Увидав этот взгляд, Пилат весь задрожал, но, пересилив себя, он принял вид холодного спокойствия и громко, авторитетно произнес:
– Ты ничего не отвечаешь? Разве не слышал, в скольких вещах Тебя обвиняют?
При этих словах, до сих пор не двигавшаяся белоснежная Фигура шевельнулась и, придвигаясь с медленной и царственной свободой, стала перед Пилатом и продолжала смотреть на него.
Яркий луч восшедшего солнца, косо падая с высокого окна, озарил бронзово-золотистый оттенок Его волос, которые низкими волнами окружали Его лоб. Глаза Его не покидали лицо судьи, и Он смиренно улыбнулся, как бы вперед прощая ему еще не совершившееся преступления. Но он не произнес ни одного слова! Пилат отшатнулся, ледяной холод остановил кровь в его жилах, и он невольно встал и шаг за шагом отступал, хватаясь за позолоченную резьбу своего судейского трона, чтобы не упасть. Приближение Существа в белоснежном одеянии наполняло его душу безумным страхом, и ему вспомнились старинные обычаи и предания, где Божество, явившееся внезапно среди людей, уничтожало их одним дыханием вечного величия. И тот миг, который он простоял лицом к лицу с Божественным обвиняемым, ему показался целой вечностью. Это был неизгладимый момент, когда с внезапной ясностью все его прошлое представилось ему, отразилось как картина природы в капле росы, и предчувствие чего-то неминуемого, ужасного в будущем возникло вдруг, как темная туча на горизонте. Незаметно для него самого его лицо покрылось мертвенной бледностью, и, не отдавая себе отчета в своих движениях, он протянул руки с мольбой, как бы желая отвратить жестокий поражающий удар. Ученые евреи, которые его окружали, смотрели с удивлением на этот всепоглощающий страх и обменялись взглядами досады и смущения.

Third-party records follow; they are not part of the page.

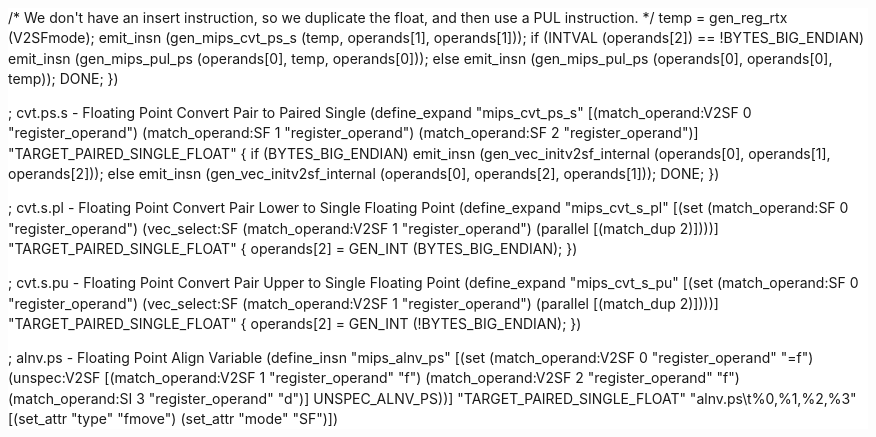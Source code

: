   /* We don't have an insert instruction, so we duplicate the float, and
     then use a PUL instruction.  */
  temp = gen_reg_rtx (V2SFmode);
  emit_insn (gen_mips_cvt_ps_s (temp, operands[1], operands[1]));
  if (INTVAL (operands[2]) == !BYTES_BIG_ENDIAN)
    emit_insn (gen_mips_pul_ps (operands[0], temp, operands[0]));
  else
    emit_insn (gen_mips_pul_ps (operands[0], operands[0], temp));
  DONE;
})

; cvt.ps.s - Floating Point Convert Pair to Paired Single
(define_expand "mips_cvt_ps_s"
  [(match_operand:V2SF 0 "register_operand")
   (match_operand:SF 1 "register_operand")
   (match_operand:SF 2 "register_operand")]
  "TARGET_PAIRED_SINGLE_FLOAT"
{
  if (BYTES_BIG_ENDIAN)
    emit_insn (gen_vec_initv2sf_internal (operands[0], operands[1],
               operands[2]));
  else
    emit_insn (gen_vec_initv2sf_internal (operands[0], operands[2],
               operands[1]));
  DONE;
})

; cvt.s.pl - Floating Point Convert Pair Lower to Single Floating Point
(define_expand "mips_cvt_s_pl"
  [(set (match_operand:SF 0 "register_operand")
        (vec_select:SF (match_operand:V2SF 1 "register_operand")
                       (parallel [(match_dup 2)])))]
  "TARGET_PAIRED_SINGLE_FLOAT"
  { operands[2] = GEN_INT (BYTES_BIG_ENDIAN); })

; cvt.s.pu - Floating Point Convert Pair Upper to Single Floating Point
(define_expand "mips_cvt_s_pu"
  [(set (match_operand:SF 0 "register_operand")
        (vec_select:SF (match_operand:V2SF 1 "register_operand")
                       (parallel [(match_dup 2)])))]
  "TARGET_PAIRED_SINGLE_FLOAT"
  { operands[2] = GEN_INT (!BYTES_BIG_ENDIAN); })

; alnv.ps - Floating Point Align Variable
(define_insn "mips_alnv_ps"
  [(set (match_operand:V2SF 0 "register_operand" "=f")
        (unspec:V2SF [(match_operand:V2SF 1 "register_operand" "f")
                      (match_operand:V2SF 2 "register_operand" "f")
                      (match_operand:SI 3 "register_operand" "d")]
                     UNSPEC_ALNV_PS))]
  "TARGET_PAIRED_SINGLE_FLOAT"
  "alnv.ps\t%0,%1,%2,%3"
  [(set_attr "type" "fmove")
   (set_attr "mode" "SF")])
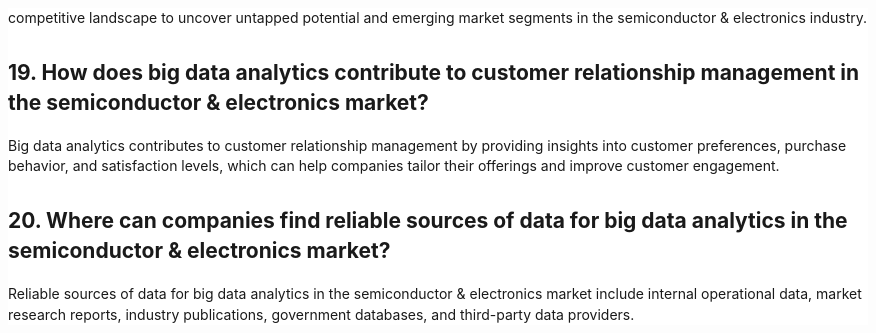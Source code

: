 competitive landscape to uncover untapped potential and emerging market segments in the semiconductor & electronics industry.</p><h2>19. How does big data analytics contribute to customer relationship management in the semiconductor & electronics market?</h2><p>Big data analytics contributes to customer relationship management by providing insights into customer preferences, purchase behavior, and satisfaction levels, which can help companies tailor their offerings and improve customer engagement.</p><h2>20. Where can companies find reliable sources of data for big data analytics in the semiconductor & electronics market?</h2><p>Reliable sources of data for big data analytics in the semiconductor & electronics market include internal operational data, market research reports, industry publications, government databases, and third-party data providers.</p></body></html></strong></p>
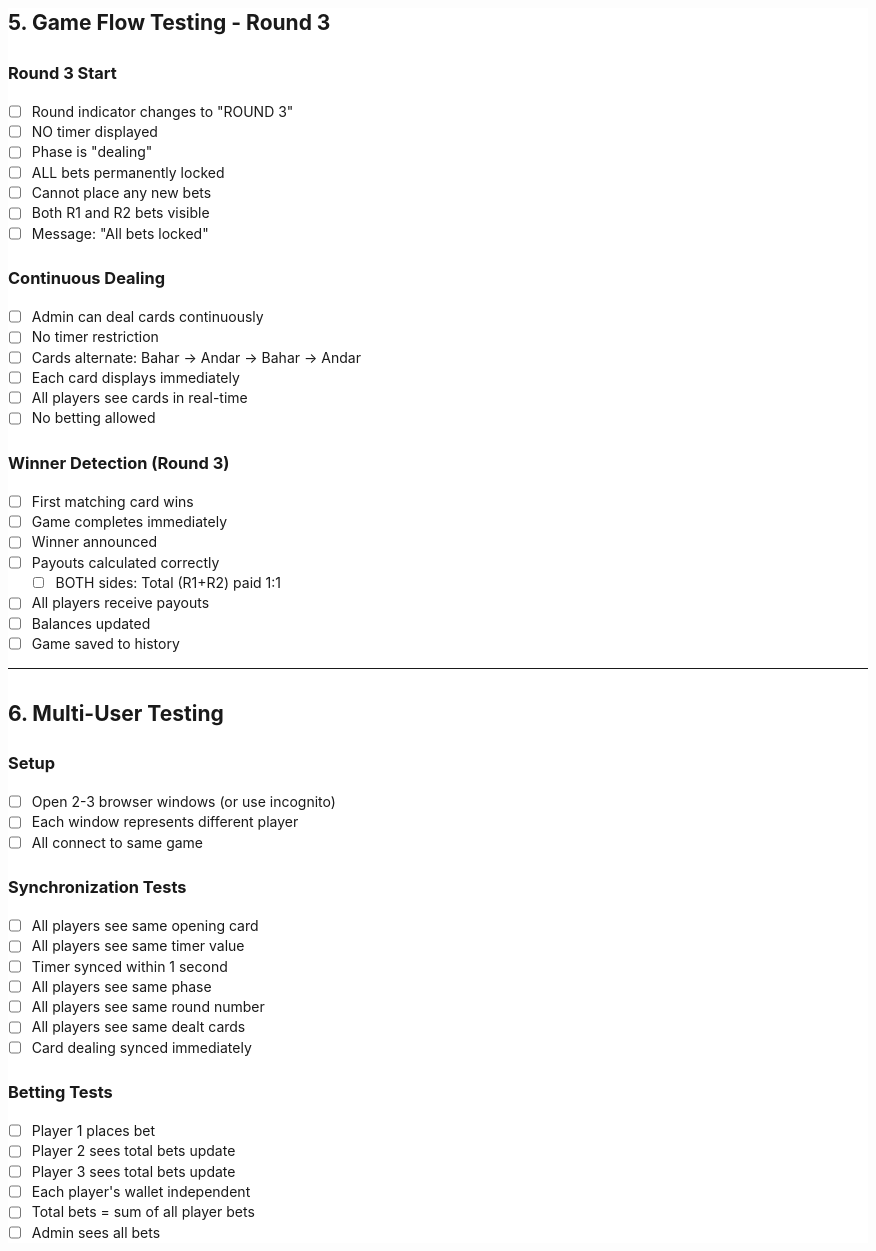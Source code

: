 ## 5. Game Flow Testing - Round 3

### Round 3 Start
- [ ] Round indicator changes to "ROUND 3"
- [ ] NO timer displayed
- [ ] Phase is "dealing"
- [ ] ALL bets permanently locked
- [ ] Cannot place any new bets
- [ ] Both R1 and R2 bets visible
- [ ] Message: "All bets locked"

### Continuous Dealing
- [ ] Admin can deal cards continuously
- [ ] No timer restriction
- [ ] Cards alternate: Bahar → Andar → Bahar → Andar
- [ ] Each card displays immediately
- [ ] All players see cards in real-time
- [ ] No betting allowed

### Winner Detection (Round 3)
- [ ] First matching card wins
- [ ] Game completes immediately
- [ ] Winner announced
- [ ] Payouts calculated correctly
  - [ ] BOTH sides: Total (R1+R2) paid 1:1
- [ ] All players receive payouts
- [ ] Balances updated
- [ ] Game saved to history

---

## 6. Multi-User Testing

### Setup
- [ ] Open 2-3 browser windows (or use incognito)
- [ ] Each window represents different player
- [ ] All connect to same game

### Synchronization Tests
- [ ] All players see same opening card
- [ ] All players see same timer value
- [ ] Timer synced within 1 second
- [ ] All players see same phase
- [ ] All players see same round number
- [ ] All players see same dealt cards
- [ ] Card dealing synced immediately

### Betting Tests
- [ ] Player 1 places bet
- [ ] Player 2 sees total bets update
- [ ] Player 3 sees total bets update
- [ ] Each player's wallet independent
- [ ] Total bets = sum of all player bets
- [ ] Admin sees all bets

Тогда один из старейшин, черноглазый, хитрый старик, быстро придвинулся к нему и, трогая его плечо, сказал тихим голосом:
– Что с тобой, Пилат? Ты, верно, разбит параличом, или твой ум омрачился? Поспеши, прошу тебя, произнести приговор. Часы проходят, а теперь, с приближением Пасхи, было бы хорошо, чтобы ты исполнил волю народа. Что тебе Этот преступник? Вели Его распять, так как Он изменник, называющий себя Царем. Ты хорошо знаешь, что нет у нас иного царя, кроме цезаря. Этот человек говорит, что Он Царь иудейский. Спроси Его, правда или нет, что Он хвастался своей силой?
Пилат смутно посмотрел на своего советника; ему казалось, что он был в каком-то скверном сне и злые духи шептали о непроизносимых преступлениях. Усталый и с похолодевшим сердцем, он все же понимал, что должен, наконец, расспросить Узника. Помочив иссохшие губы, он поставил вопрос, хотя голос его был так слаб, что едва был слышен:
– Ты ли Царь иудейский?
Последовало глубокое молчание. Потом звучный проницательный голос, приятнее любой волшебной музыки раздался спокойно:
– Говоришь ли от себя, или другие так про меня сказали?
Лицо Пилата покраснело, и руки судорожно схватили спинку стула. Он сделал нетерпеливый жест и резко, весь дрожа, отвечал:
– Разве я еврей? Твой же народ и Твои первосвященники привели Тебя ко мне, что Ты сделал?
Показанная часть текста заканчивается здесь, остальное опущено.